La réponse est claire : il s'agit là d'une perversion du christianisme. C'est pourquoi j'aimerais que nous nous arrêtions sur le texte de Marc, qui raconte le premier « miracle » de Jésus parce que cet épisode, qui lance sa mission, montre un Dieu qui délivre, redonne la vie ; un Dieu qui va remettre l'homme debout et mettre fin à la logique de la dette.

Le peuple Juif attendait un Messie qui viendrait mettre un terme aux souffrances terrestres ; les prophètes l'avaient annoncé : le Dieu de la libération et de l'Exode enverra un Sauveur qui appellera son peuple hors de l'oppression et établira le royaume sur la terre. Et voici qu'un jour arriva Jésus ; il prêcha au milieu d'eux et sa première action selon Marc, fut de délivrer un démoniaque dans une synagogue (Mc 1, 21-28). Le choix de ce miracle parmi tant d'autres est significatif : pour l'évangéliste, Jésus est avant tout le libérateur : l'homme possédé était aliéné, exclu de la communauté ; il n'avait plus même de voix : le démon parlait à sa place. En chassant le démon par la puissance de la Parole, Jésus libère l'homme et le rend à son humanité. Étant donné que l'espérance messianique et eschatologique était dans l'air du temps, ce premier miracle public peut être compris comme le premier combat des Derniers Temps, annonciateur de la proximité du règne de Dieu. « Sa renommée se répandit aussitôt partout dans toute la région de Galilée », dit Marc. Parole libératrice qui stimule et met en marche.

Le deuxième récit de miracle de l'évangile selon Marc est la guérison de la belle-mère de Pierre. Là encore, il y a délivrance et mise en marche. : « la fièvre la quitta et elle se mit à les servir ». Après la belle-mère de Pierre, Jésus guérit encore des malades et chassa des démons. L'idée de sanction, de rétribution pour le péché commis, n'a pas sa place dans les Evangiles. Jésus guérit au nom du Père, et pardonne au nom du Père. A nous, il est seulement demandé de croire. Crois et marche; Crois et lève-toi ; Crois et va. Crois et sers.
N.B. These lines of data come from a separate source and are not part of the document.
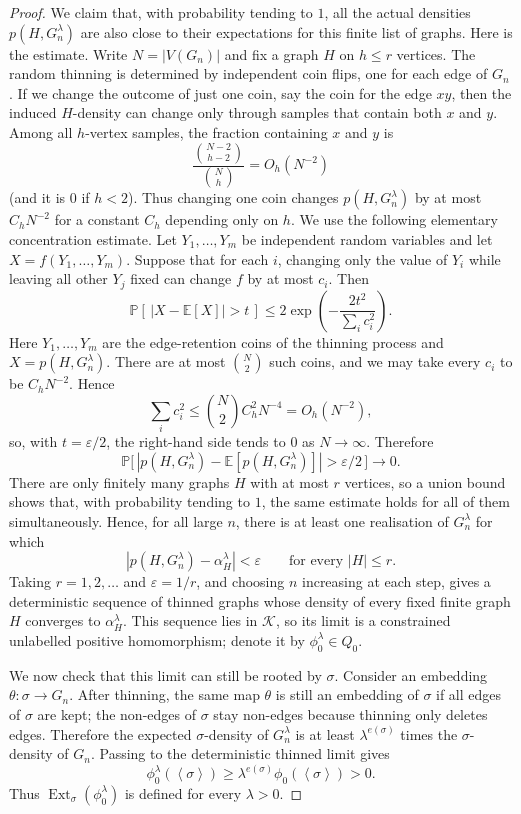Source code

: \documentclass[11pt]{article}
\theoremstyle{definition}
\newcommand{\E}{\mathbb{E}}
\newcommand{\Prob}{\mathbb{P}}
\newcommand{\K}{\mathcal{K}}
\newcommand{\Ext}{\operatorname{Ext}}
\newcommand{\brak}[1]{\left\langle #1\right\rangle}
\newcommand{\eps}{\varepsilon}
\begin{document}
\begin{proof}
We claim that, with probability tending to $1$, all the actual densities
$p(H,G_n^\lambda)$ are also close to their expectations for this finite list of graphs.
Here is the estimate.  Write $N=|V(G_n)|$ and fix a graph $H$ on $h\le r$ vertices.  The
random thinning is determined by independent coin flips, one for each edge of $G_n$.  If
we change the outcome of just one coin, say the coin for the edge $xy$, then the induced
$H$-density can change only through samples that contain both $x$ and $y$.  Among all
$h$-vertex samples, the fraction containing $x$ and $y$ is
\[
  \frac{\binom{N-2}{h-2}}{\binom Nh}=O_h(N^{-2})
\]
(and it is $0$ if $h<2$).  Thus changing one coin changes $p(H,G_n^\lambda)$ by at most
$C_hN^{-2}$ for a constant $C_h$ depending only on $h$.  We use the following elementary
concentration estimate.  Let $Y_1,\ldots,Y_m$ be independent random variables and let
$X=f(Y_1,\ldots,Y_m)$.  Suppose that for each $i$, changing only the value of $Y_i$ while
leaving all other $Y_j$ fixed can change $f$ by at most $c_i$.  Then
\[
  \Prob[\,|X-\E[X]|>t\,]\le
  2\exp\left(-\frac{2t^2}{\sum_i c_i^2}\right).
\]
Here $Y_1,\ldots,Y_m$ are the edge-retention coins of the thinning process and
$X=p(H,G_n^\lambda)$.  There are at most $\binom N2$ such coins, and we may take every
$c_i$ to be $C_hN^{-2}$.  Hence
\[
  \sum_i c_i^2 \le \binom N2 C_h^2N^{-4}=O_h(N^{-2}),
\]
so, with $t=\eps/2$, the right-hand side tends to $0$ as $N\to\infty$.  Therefore
\[
  \Prob\bigl[\,|p(H,G_n^\lambda)-\E[p(H,G_n^\lambda)]|>\eps/2\,\bigr]\to0 .
\]
There are only finitely many graphs $H$ with at most $r$ vertices, so a union bound shows
that, with probability tending to $1$, the same estimate holds for all of them
simultaneously.  Hence, for all large $n$, there is at least one realisation of
$G_n^\lambda$ for which
\[
  |p(H,G_n^\lambda)-\alpha_H^\lambda|<\eps
  \qquad\text{for every } |H|\le r .
\]
Taking $r=1,2,\ldots$ and $\eps=1/r$, and choosing $n$ increasing at each step, gives a
deterministic sequence of thinned graphs whose density of every fixed finite graph $H$
converges to $\alpha_H^\lambda$.  This sequence lies in $\K$, so its limit is a
constrained unlabelled positive homomorphism; denote it by $\phi_0^\lambda\in Q_0$.

We now check that this limit can still be rooted by $\sigma$.  Consider an embedding
$\theta:\sigma\to G_n$.  After thinning, the same map $\theta$ is still an embedding of
$\sigma$ if all edges of $\sigma$ are kept; the non-edges of $\sigma$ stay non-edges
because thinning only deletes edges.  Therefore the expected $\sigma$-density of
$G_n^\lambda$ is at least
$\lambda^{e(\sigma)}$ times the $\sigma$-density of $G_n$.  Passing to the deterministic
thinned limit gives
\[
  \phi_0^\lambda(\brak\sigma)\ge
  \lambda^{e(\sigma)}\phi_0(\brak\sigma)>0.
\]
Thus $\Ext_\sigma(\phi_0^\lambda)$ is defined for every $\lambda>0$.


\end{proof}
\end{document}
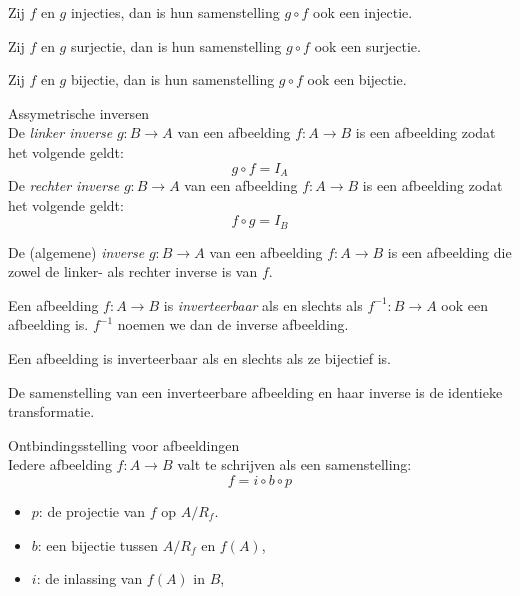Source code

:\documentclass[main.tex]{subfiles}
\begin{document}
\begin{st}
  Zij $f$ en $g$ injecties, dan is hun samenstelling $g \circ f$ ook een injectie.
\end{st}

\begin{st}
  Zij $f$ en $g$ surjectie, dan is hun samenstelling $g \circ f$ ook een surjectie.
\end{st}

\begin{st}
  Zij $f$ en $g$ bijectie, dan is hun samenstelling $g \circ f$ ook een bijectie.
\end{st}

\begin{de}
  Assymetrische inversen\\
  De \emph{linker inverse} $g:B \rightarrow A$ van een afbeelding $f:A \rightarrow B$ is een afbeelding zodat het volgende geldt:
  \[ g \circ f = I_{A} \]
  De \emph{rechter inverse} $g:B \rightarrow A$ van een afbeelding $f:A \rightarrow B$ is een afbeelding zodat het volgende geldt:
  \[ f \circ g = I_{B}\]
\end{de}

\begin{de}
  De (algemene) \emph{inverse} $g:B \rightarrow A$ van een afbeelding $f:A \rightarrow B$ is een afbeelding die zowel de linker- als rechter inverse is van $f$.
\end{de}

\begin{de}
  Een afbeelding $f: A \rightarrow B$ is \emph{inverteerbaar} als en slechts als $f^{-1}: B \rightarrow A$ ook een afbeelding is. $f^{-1}$ noemen we dan de inverse afbeelding.
\end{de}

\begin{st}
  \label{st:afb-inverse-asa-bijectief}
  Een afbeelding is inverteerbaar als en slechts als ze bijectief is.
\end{st}

\begin{st}
  \label{st:afb+inverse=identieke}
  De samenstelling van een inverteerbare afbeelding en haar inverse is de identieke transformatie.
\end{st}

\begin{st}
  Ontbindingsstelling voor afbeeldingen\\
  Iedere afbeelding $f:A\rightarrow B$ valt te schrijven als een samenstelling:
  \[ f = i \circ b \circ p \]
  \begin{itemize}
  \item $p$: de projectie van $f$ op $A/R_{f}$.
  \item $b$: een bijectie tussen $A/R_{f}$ en $f(A)$,
  \item $i$: de inlassing van $f(A)$ in $B$,
  \end{itemize}

\end{st}
\end{document}
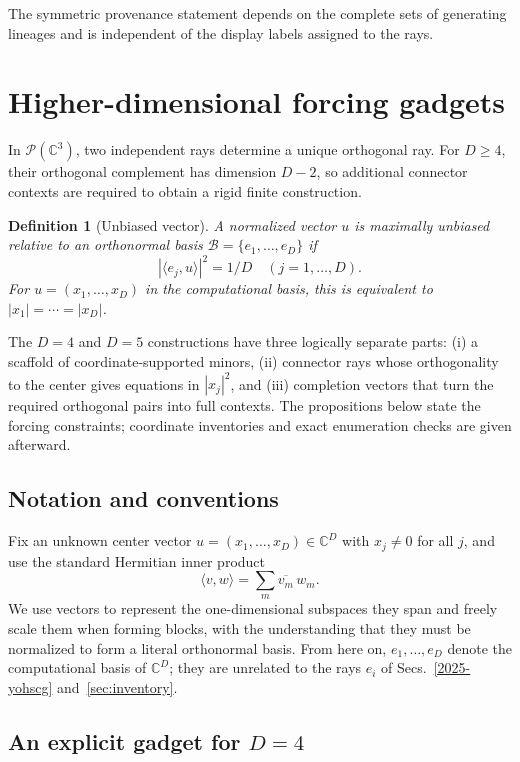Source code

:\documentclass[%
  reprint,
  superscriptaddress,
  showkeys,
  amsmath,amssymb,
  aps,pra,
  longbibliography,
  floatfix,
  x11names
]{revtex4-2}
\newtheorem{definition}{Definition}
\begin{document}
The symmetric provenance statement depends on the complete sets of generating lineages and is independent of the display labels assigned to the rays.






\section{Higher-dimensional forcing gadgets}
\label{2025-hdfg}

In $\mathcal{P}(\mathbb{C}^3)$, two independent rays determine a unique orthogonal ray.  For $D\geq4$, their orthogonal complement has dimension $D-2$, so additional connector contexts are required to obtain a rigid finite construction.

\begin{definition}[Unbiased vector]
\label{def:unbiased}
A normalized vector $u$ is maximally unbiased relative to an orthonormal basis $\mathcal{B}=\{e_1,\ldots,e_D\}$ if
\[
|\langle e_j,u\rangle|^2=1/D\quad (j=1,\ldots,D).
\]
For $u=(x_1,\ldots,x_D)$ in the computational basis, this is equivalent to \ensuremath{|x_1|=\cdots=|x_D|}.
\end{definition}

The $D=4$ and $D=5$ constructions have three logically separate parts: (i) a scaffold of coordinate-supported minors, (ii) connector rays whose orthogonality to the center gives equations in $|x_j|^2$, and (iii) completion vectors that turn the required orthogonal pairs into full contexts.  The propositions below state the forcing constraints; coordinate inventories and exact enumeration checks are given afterward.

\subsection{Notation and conventions}
Fix an unknown center vector $u = (x_1,\dots,x_D) \in \mathbb{C}^D$ with $x_j \ne 0$ for all $j$, and use the standard Hermitian inner product
\[
\langle v,w\rangle = \sum_m \overline{v_m}\, w_m.
\]
We use vectors to represent the one-dimensional subspaces they span and freely scale them when forming blocks,
with the understanding that they must be normalized to form a literal orthonormal basis.
From here on, $e_1,\ldots,e_D$ denote the computational basis of $\mathbb{C}^D$; they are unrelated to the rays $e_i$ of Secs.~\ref{2025-yohscg} and~\ref{sec:inventory}.

\subsection{An explicit gadget for \texorpdfstring{$D=4$}{D=4}}
\end{document}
Au nom de Dieu, Jésus a libéré l'homme mais il faut bien le dire, même si nous ne croyons plus au dogme de la rétribution individuelle pour les péchés commis, de même que nous ne croyons plus aux peines éternelles de l'enfer, nous devons toujours faire face au problème du mal : qu'on ait ou non la foi, le Mal malheur, nous le constatons chaque jour, est toujours présent dans le monde. La foi en vérité, fait éclater le problème du Mal : croit-on en Dieu malgré le Mal ou à cause du Mal ? Question que notre besoin d'absolu nous amène à poser, comme aussi cette autre : le Mal serait-il là pour montrer à l'homme où est le Bien ? Ou pour faire germer en lui la nostalgie du Bien ? Ou même, sans le Mal, est-ce que nous chercherions Dieu ?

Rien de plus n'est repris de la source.